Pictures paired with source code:
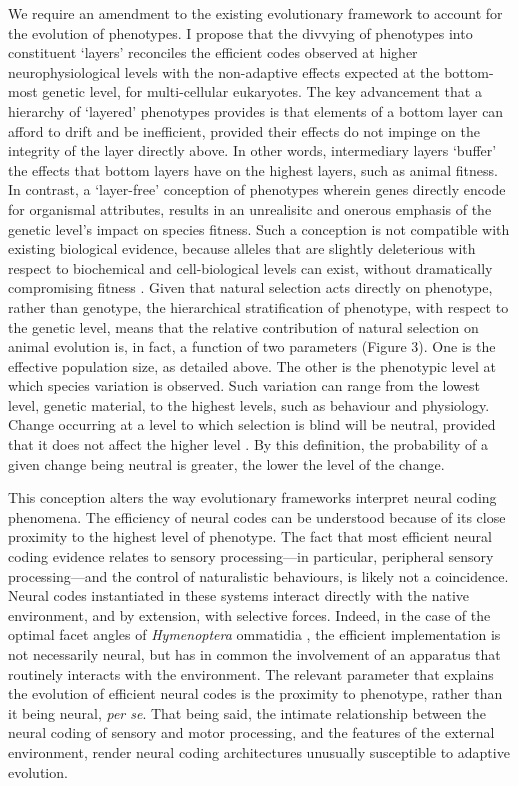 \documentclass{article}
\begin{document}
We require an amendment to the existing evolutionary framework to account for the evolution of phenotypes. I propose that the divvying of phenotypes into constituent `layers' \cite{Ho_Ohya_Zhang_2017, zhang_2018, wideman_doolittle_2019, mayr_1997} reconciles the efficient codes observed at higher neurophysiological levels with the non-adaptive effects expected at the bottom-most genetic level, for multi-cellular eukaryotes. The key advancement that a hierarchy of `layered' phenotypes provides is that elements of a bottom layer can afford to drift and be inefficient, provided their effects do not impinge on the integrity of the layer directly above. In other words, intermediary layers `buffer' the effects that bottom layers have on the highest layers, such as animal fitness. In contrast, a `layer-free' conception of phenotypes wherein genes directly encode for organismal attributes, results in an unrealisitc and onerous emphasis of the genetic level's impact on species fitness. Such a conception is not compatible with existing biological evidence, because alleles that are slightly deleterious with respect to biochemical and cell-biological levels can exist, without dramatically compromising fitness \cite{wideman_doolittle_2019}. Given that natural selection acts directly on phenotype, rather than genotype, the hierarchical stratification of phenotype, with respect to the genetic level, means that the relative contribution of natural selection on animal evolution is, in fact, a function of two parameters (Figure 3). One is the effective population size, as detailed above. The other is the phenotypic level at which species variation is observed. Such variation can range from the lowest level, genetic material, to the highest levels, such as behaviour and physiology. Change occurring at a level to which selection is blind will be neutral, provided that it does not affect the higher level \cite{mayr_1997, wideman_doolittle_2019, zhang_2018}. By this definition, the probability of a given change being neutral is greater, the lower the level of the change. 

This conception alters the way evolutionary frameworks interpret neural coding phenomena. The efficiency of neural codes can be understood because of its close proximity to the highest level of phenotype. The fact that most efficient neural coding evidence relates to sensory processing---in particular, peripheral sensory processing---and the control of naturalistic behaviours, is likely not a coincidence. Neural codes instantiated in these systems interact directly with the native environment, and by extension, with selective forces. Indeed, in the case of the optimal facet angles of \textit{Hymenoptera} ommatidia \cite{barlow_1952}, the efficient implementation is not necessarily neural, but has in common the involvement of an apparatus that routinely interacts with the environment. The relevant parameter that explains the evolution of efficient neural codes is the proximity to phenotype, rather than it being neural, \textit{per se}. That being said, the intimate relationship between the neural coding of sensory and motor processing, and the features of the external environment, render neural coding architectures unusually susceptible to adaptive evolution.
\end{document}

**Exercise brief:**
What you return should be only the exact lines from the top of the entries through the line with "We require an", minus the pictures.

**Problem solution:**
 \documentclass{article}
\begin{document}
We require an amendment to the existing evolutionary framework to account for the evolution of phenotypes. I propose that the divvying of phenotypes into constituent `layers' \cite{Ho_Ohya_Zhang_2017, zhang_2018, wideman_doolittle_2019, mayr_1997} reconciles the efficient codes observed at higher neurophysiological levels with the non-adaptive effects expected at the bottom-most genetic level, for multi-cellular eukaryotes. The key advancement that a hierarchy of `layered' phenotypes provides is that elements of a bottom layer can afford to drift and be inefficient, provided their effects do not impinge on the integrity of the layer directly above. In other words, intermediary layers `buffer' the effects that bottom layers have on the highest layers, such as animal fitness. In contrast, a `layer-free' conception of phenotypes wherein genes directly encode for organismal attributes, results in an unrealisitc and onerous emphasis of the genetic level's impact on species fitness. Such a conception is not compatible with existing biological evidence, because alleles that are slightly deleterious with respect to biochemical and cell-biological levels can exist, without dramatically compromising fitness \cite{wideman_doolittle_2019}. Given that natural selection acts directly on phenotype, rather than genotype, the hierarchical stratification of phenotype, with respect to the genetic level, means that the relative contribution of natural selection on animal evolution is, in fact, a function of two parameters (Figure 3). One is the effective population size, as detailed above. The other is the phenotypic level at which species variation is observed. Such variation can range from the lowest level, genetic material, to the highest levels, such as behaviour and physiology. Change occurring at a level to which selection is blind will be neutral, provided that it does not affect the higher level \cite{mayr_1997, wideman_doolittle_2019, zhang_2018}. By this definition, the probability of a given change being neutral is greater, the lower the level of the change. 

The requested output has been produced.